### [Work request]
Which lines below hold the word "chocolate"? Copy all of them.

[Collected data]
[Start of section]
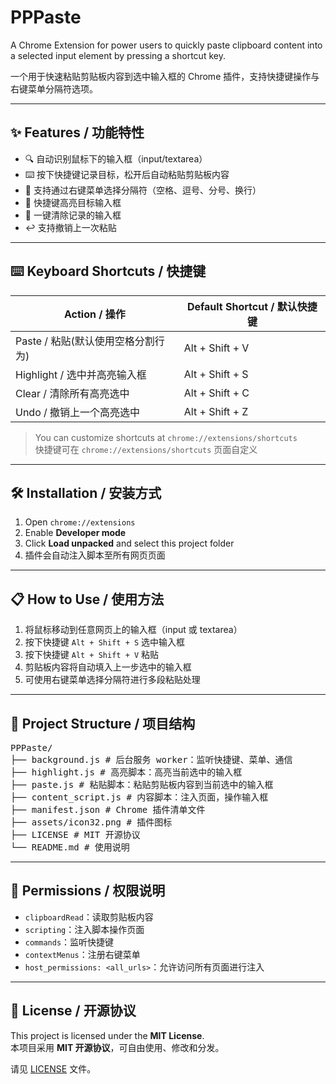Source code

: # PPPaste

A Chrome Extension for power users to quickly paste clipboard content into a selected input element by pressing a shortcut key.

一个用于快速粘贴剪贴板内容到选中输入框的 Chrome 插件，支持快捷键操作与右键菜单分隔符选项。

---

## ✨ Features / 功能特性

- 🔍 自动识别鼠标下的输入框（input/textarea）
- ⌨️ 按下快捷键记录目标，松开后自动粘贴剪贴板内容
- 📎 支持通过右键菜单选择分隔符（空格、逗号、分号、换行）
- 🌈 快捷键高亮目标输入框
- 🧹 一键清除记录的输入框
- ↩️ 支持撤销上一次粘贴

---

## ⌨️ Keyboard Shortcuts / 快捷键

| Action / 操作                      | Default Shortcut / 默认快捷键 |
| ---------------------------------- | ----------------------------- |
| Paste / 粘贴(默认使用空格分割行为) | Alt + Shift + V               |
| Highlight / 选中并高亮输入框       | Alt + Shift + S               |
| Clear / 清除所有高亮选中           | Alt + Shift + C               |
| Undo / 撤销上一个高亮选中          | Alt + Shift + Z               |

> You can customize shortcuts at `chrome://extensions/shortcuts`  
> 快捷键可在 `chrome://extensions/shortcuts` 页面自定义

---

## 🛠 Installation / 安装方式

1. Open `chrome://extensions`
2. Enable **Developer mode**
3. Click **Load unpacked** and select this project folder
4. 插件会自动注入脚本至所有网页页面

---

## 📋 How to Use / 使用方法

1. 将鼠标移动到任意网页上的输入框（input 或 textarea）
2. 按下快捷键 `Alt + Shift + S` 选中输入框
3. 按下快捷键 `Alt + Shift + V` 粘贴
4. 剪贴板内容将自动填入上一步选中的输入框
5. 可使用右键菜单选择分隔符进行多段粘贴处理

---

## 📁 Project Structure / 项目结构

<pre>
PPPaste/
├── background.js # 后台服务 worker：监听快捷键、菜单、通信
├── highlight.js # 高亮脚本：高亮当前选中的输入框
├── paste.js # 粘贴脚本：粘贴剪贴板内容到当前选中的输入框
├── content_script.js # 内容脚本：注入页面，操作输入框
├── manifest.json # Chrome 插件清单文件
├── assets/icon32.png # 插件图标
├── LICENSE # MIT 开源协议
└── README.md # 使用说明
</pre>

---

## 🔐 Permissions / 权限说明

- `clipboardRead`：读取剪贴板内容
- `scripting`：注入脚本操作页面
- `commands`：监听快捷键
- `contextMenus`：注册右键菜单
- `host_permissions: <all_urls>`：允许访问所有页面进行注入

---

## 📄 License / 开源协议

This project is licensed under the **MIT License**.  
本项目采用 **MIT 开源协议**，可自由使用、修改和分发。

请见 [LICENSE](./LICENSE) 文件。
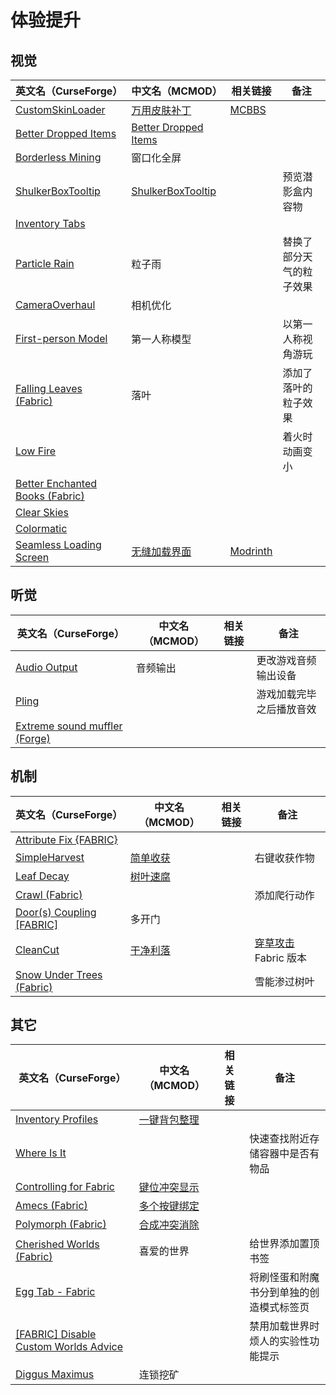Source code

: # 体验提升

## 视觉

| 英文名（CurseForge）                                                                                   | 中文名（MCMOD）                                              | 相关链接                                                         | 备注                     |
| ------------------------------------------------------------------------------------------------------ | ------------------------------------------------------------ | ---------------------------------------------------------------- | ------------------------ |
| [CustomSkinLoader](https://www.curseforge.com/minecraft/mc-mods/customskinloader)                      | [万用皮肤补丁](https://www.mcmod.cn/class/883.html)          | [MCBBS](https://www.mcbbs.net/thread-269807-1-1.html)            |                          |
| [Better Dropped Items](https://www.curseforge.com/minecraft/mc-mods/better-dropped-items)              | [Better Dropped Items](https://www.mcmod.cn/class/2544.html) |                                                                  |                          |
| [Borderless Mining](https://www.curseforge.com/minecraft/mc-mods/borderless-mining)                    | 窗口化全屏                                                   |                                                                  |                          |
| [ShulkerBoxTooltip](https://www.curseforge.com/minecraft/mc-mods/shulkerboxtooltip)                    | [ShulkerBoxTooltip](https://www.mcmod.cn/class/2611.html)    |                                                                  | 预览潜影盒内容物         |
| [Inventory Tabs](https://www.curseforge.com/minecraft/mc-mods/inventory-tabs)                          |                                                              |                                                                  |                          |
| [Particle Rain](https://www.curseforge.com/minecraft/mc-mods/particle-rain)                            | 粒子雨                                                       |                                                                  | 替换了部分天气的粒子效果 |
| [CameraOverhaul](https://www.curseforge.com/minecraft/mc-mods/cameraoverhaul)                          | 相机优化                                                     |                                                                  |                          |
| [First-person Model](https://www.curseforge.com/minecraft/mc-mods/first-person-model)                  | 第一人称模型                                                 |                                                                  | 以第一人称视角游玩       |
| [Falling Leaves (Fabric)](https://www.curseforge.com/minecraft/mc-mods/falling-leaves-fabric)          | 落叶                                                         |                                                                  | 添加了落叶的粒子效果     |
| [Low Fire](https://www.curseforge.com/minecraft/mc-mods/low-fire)                                      |                                                              |                                                                  | 着火时动画变小           |
| [Better Enchanted Books (Fabric)](https://www.curseforge.com/minecraft/mc-mods/better-enchanted-books) |                                                              |                                                                  |                          |
| [Clear Skies](https://www.curseforge.com/minecraft/mc-mods/clear-skies)                                |                                                              |                                                                  |                          |
| [Colormatic](https://www.curseforge.com/minecraft/mc-mods/colormatic)                                  |                                                              |                                                                  |                          |
| [Seamless Loading Screen](https://www.curseforge.com/minecraft/mc-mods/seamless-loading-screen)        | [无缝加载界面](https://www.mcmod.cn/class/3912.html)         | [Modrinth](https://www.modrinth.com/mod/seamless-loading-screen) |                          |

## 听觉

| 英文名（CurseForge）                                                                                | 中文名（MCMOD） | 相关链接 | 备注                     |
| --------------------------------------------------------------------------------------------------- | --------------- | -------- | ------------------------ |
| [Audio Output](https://www.curseforge.com/minecraft/mc-mods/audio-output)                           | 音频输出        |          | 更改游戏音频输出设备     |
| [Pling](https://www.curseforge.com/minecraft/mc-mods/pling)                                         |                 |          | 游戏加载完毕之后播放音效 |
| [Extreme sound muffler (Forge)](https://www.curseforge.com/minecraft/mc-mods/extreme-sound-muffler) |                 |          |                          |

## 机制

| 英文名（CurseForge）                                                                                   | 中文名（MCMOD）                                  | 相关链接 | 备注                                                         |
| ------------------------------------------------------------------------------------------------------ | ------------------------------------------------ | -------- | ------------------------------------------------------------ |
| [Attribute Fix {FABRIC}](https://www.curseforge.com/minecraft/mc-mods/attribute)                       |                                                  |          |                                                              |
| [SimpleHarvest](https://www.curseforge.com/minecraft/mc-mods/simpleharvest)                            | [简单收获](https://www.mcmod.cn/class/1276.html) |          | 右键收获作物                                                 |
| [Leaf Decay](https://www.curseforge.com/minecraft/mc-mods/leaf-decay)                                  | [树叶速腐](https://www.mcmod.cn/class/3078.html) |          |                                                              |
| [Crawl (Fabric)](https://www.curseforge.com/minecraft/mc-mods/crawl)                                   |                                                  |          | 添加爬行动作                                                 |
| [Door(s) Coupling [FABRIC]](https://www.curseforge.com/minecraft/mc-mods/couplings-for-fabric-updated) | 多开门                                           |          |                                                              |
| [CleanCut](https://www.curseforge.com/minecraft/mc-mods/cleancut)                                      | [干净利落](https://www.mcmod.cn/class/3455.html) |          | [穿草攻击](https://www.mcmod.cn/class/1465.html) Fabric 版本 |
| [Snow Under Trees (Fabric)](https://www.curseforge.com/minecraft/mc-mods/snow-under-trees-fabric)      |                                                  |          | 雪能渗过树叶                                                 |

## 其它

| 英文名（CurseForge）                                                                                                      | 中文名（MCMOD）                                      | 相关链接 | 备注                                     |
| ------------------------------------------------------------------------------------------------------------------------- | ---------------------------------------------------- | -------- | ---------------------------------------- |
| [Inventory Profiles](https://www.curseforge.com/minecraft/mc-mods/inventory-profiles)                                     | [一键背包整理](https://www.mcmod.cn/class/2888.html) |          |                                          |
| [Where Is It](https://www.curseforge.com/minecraft/mc-mods/where-is-it)                                                   |                                                      |          | 快速查找附近存储容器中是否有物品         |
| [Controlling for Fabric](https://www.curseforge.com/minecraft/mc-mods/controlling-for-fabric)                             | [键位冲突显示](https://www.mcmod.cn/class/3146.html) |          |                                          |
| [Amecs (Fabric)](https://www.curseforge.com/minecraft/mc-mods/amecs)                                                      | [多个按键绑定](https://www.mcmod.cn/class/2003.html) |          |                                          |
| [Polymorph (Fabric)](https://www.curseforge.com/minecraft/mc-mods/polymorph-fabric)                                       | [合成冲突消除](https://www.mcmod.cn/class/2895.html) |          |                                          |
| [Cherished Worlds (Fabric)](https://www.curseforge.com/minecraft/mc-mods/cherished-worlds-fabric)                         | 喜爱的世界                                           |          | 给世界添加置顶书签                       |
| [Egg Tab - Fabric](https://www.curseforge.com/minecraft/mc-mods/eggtab-fabric)                                            |                                                      |          | 将刷怪蛋和附魔书分到单独的创造模式标签页 |
| [[FABRIC] Disable Custom Worlds Advice](https://www.curseforge.com/minecraft/mc-mods/fabric-disable-custom-worlds-advice) |                                                      |          | 禁用加载世界时烦人的实验性功能提示       |
| [Diggus Maximus](https://www.curseforge.com/minecraft/mc-mods/diggus-maximus)                                             | 连锁挖矿                                             |          |                                          |
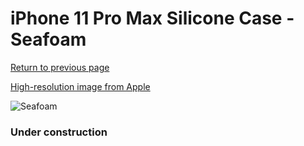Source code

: # iPhone 11 Pro Max Silicone Case - Seafoam

[Return to previous page](/iphone_11)

[High-resolution image from Apple](https://store.storeimages.cdn-apple.com/8756/as-images.apple.com/is/MY102?wid=4500&hei=4500&fmt=png)

<div style="width: 384px"><img src="/everypreview/MY102.png" alt="Seafoam"></div>

### Under construction
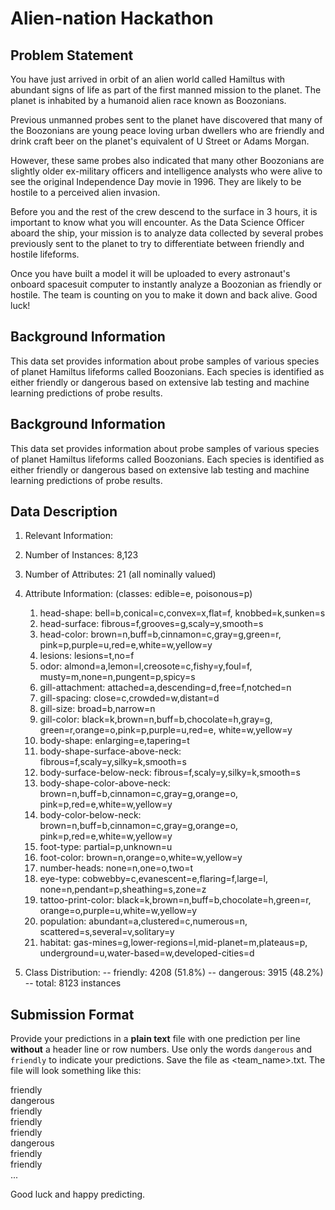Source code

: # Alien-nation Hackathon

## Problem Statement
You have just arrived in orbit of an alien world called Hamiltus with abundant signs of life as part of the first manned mission to the planet.  The planet is inhabited by a humanoid alien race known as Boozonians.

Previous unmanned probes sent to the planet have discovered that many of the Boozonians are young peace loving urban dwellers who are friendly and drink craft beer on the planet's equivalent of U Street or Adams Morgan.

However, these same probes also indicated that many other Boozonians are slightly older ex-military officers and intelligence analysts who were alive to see the original Independence Day movie in 1996.  They are likely to be hostile to a perceived alien invasion.

Before you and the rest of the crew descend to the surface in 3 hours, it is important to know what you will encounter. As the Data Science Officer aboard the ship, your mission is to analyze data collected by several probes previously sent to the planet to try to differentiate between friendly and hostile lifeforms.

Once you have built a model it will be uploaded to every astronaut's onboard spacesuit computer to instantly analyze a Boozonian as friendly or hostile.  The team is counting on you to make it down and back alive. Good luck!

## Background Information

This data set provides information about probe samples of various species of planet Hamiltus lifeforms called Boozonians.  Each species is  identified as either friendly or dangerous based on extensive lab testing and machine learning predictions of probe results.

## Background Information

This data set provides information about probe samples of various species of planet Hamiltus lifeforms called Boozonians.  Each species is  identified as either friendly or dangerous based on extensive lab testing and machine learning predictions of probe results.

## Data Description
1. Relevant Information:
    
2. Number of Instances: 8,123

3. Number of Attributes: 21 (all nominally valued)

4. Attribute Information: (classes: edible=e, poisonous=p)
     1. head-shape:                bell=b,conical=c,convex=x,flat=f,
                                  knobbed=k,sunken=s
     2. head-surface:              fibrous=f,grooves=g,scaly=y,smooth=s
     3. head-color:                brown=n,buff=b,cinnamon=c,gray=g,green=r,
                                  pink=p,purple=u,red=e,white=w,yellow=y
     4. lesions:                  lesions=t,no=f
     5. odor:                     almond=a,lemon=l,creosote=c,fishy=y,foul=f,
                                  musty=m,none=n,pungent=p,spicy=s
     6. gill-attachment:          attached=a,descending=d,free=f,notched=n
     7. gill-spacing:             close=c,crowded=w,distant=d
     8. gill-size:                broad=b,narrow=n
     9. gill-color:               black=k,brown=n,buff=b,chocolate=h,gray=g,
                                  green=r,orange=o,pink=p,purple=u,red=e,
                                  white=w,yellow=y
    10. body-shape:              enlarging=e,tapering=t
    11. body-shape-surface-above-neck: fibrous=f,scaly=y,silky=k,smooth=s
    12. body-surface-below-neck:  fibrous=f,scaly=y,silky=k,smooth=s
    13. body-shape-color-above-neck:   brown=n,buff=b,cinnamon=c,gray=g,orange=o,
                                  pink=p,red=e,white=w,yellow=y
    14. body-color-below-neck:    brown=n,buff=b,cinnamon=c,gray=g,orange=o,
                                  pink=p,red=e,white=w,yellow=y
    15. foot-type:                partial=p,unknown=u
    16. foot-color:               brown=n,orange=o,white=w,yellow=y
    17. number-heads:             none=n,one=o,two=t
    18. eye-type:                cobwebby=c,evanescent=e,flaring=f,large=l,
                                  none=n,pendant=p,sheathing=s,zone=z
    19. tattoo-print-color:       black=k,brown=n,buff=b,chocolate=h,green=r,
                                  orange=o,purple=u,white=w,yellow=y
    20. population:               abundant=a,clustered=c,numerous=n,
                                  scattered=s,several=v,solitary=y
    21. habitat:                  gas-mines=g,lower-regions=l,mid-planet=m,plateaus=p,
                                  underground=u,water-based=w,developed-cities=d

5. Class Distribution: 
    --  friendly: 4208 (51.8%)
    -- dangerous: 3915 (48.2%)
    --     total: 8123 instances

## Submission Format
Provide your predictions in a __plain text__ file with one prediction per line __without__ a header line or row numbers. Use only the words `dangerous` and `friendly` to indicate your predictions. Save the file as <team_name>.txt.  The file will look something like this:

friendly  
dangerous  
friendly  
friendly  
friendly  
dangerous  
friendly  
friendly  
...  


Good luck and happy predicting.
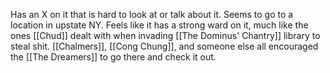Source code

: Has an X on it that is hard to look at or talk about it. Seems to go to a location in upstate NY. Feels like it has a strong ward on it, much like the ones [[Chud]] dealt with when invading [[The Dominus' Chantry]] library to steal shit. [[Chalmers]], [[Cong Chung]], and someone else all encouraged the [[The Dreamers]] to go there and check it out.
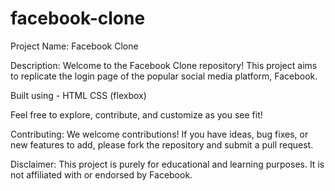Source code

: # facebook-clone

Project Name: Facebook Clone

Description:
Welcome to the Facebook Clone repository! This project aims to replicate the login page of the popular social media platform, Facebook.

Built using - HTML CSS (flexbox)

Feel free to explore, contribute, and customize as you see fit!


Contributing:
We welcome contributions! If you have ideas, bug fixes, or new features to add, please fork the repository and submit a pull request. 

Disclaimer:
This project is purely for educational and learning purposes. It is not affiliated with or endorsed by Facebook.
[End of section]
### [Result below]
     9. gill-color:               black=k,brown=n,buff=b,chocolate=h,gray=g,
    19. tattoo-print-color:       black=k,brown=n,buff=b,chocolate=h,green=r,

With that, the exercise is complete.